======== Data shown

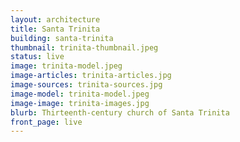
 ```yaml
---
layout: architecture
title: Santa Trinita
building: santa-trinita
thumbnail: trinita-thumbnail.jpeg
status: live
image: trinita-model.jpeg
image-articles: trinita-articles.jpg
image-sources: trinita-sources.jpg
image-model: trinita-model.jpeg 
image-image: trinita-images.jpg
blurb: Thirteenth-century church of Santa Trinita
front_page: live
---
```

================

Return every line from the entries above that includes the word "jpeg".

thumbnail: trinita-thumbnail.jpeg
image: trinita-model.jpeg
image-model: trinita-model.jpeg 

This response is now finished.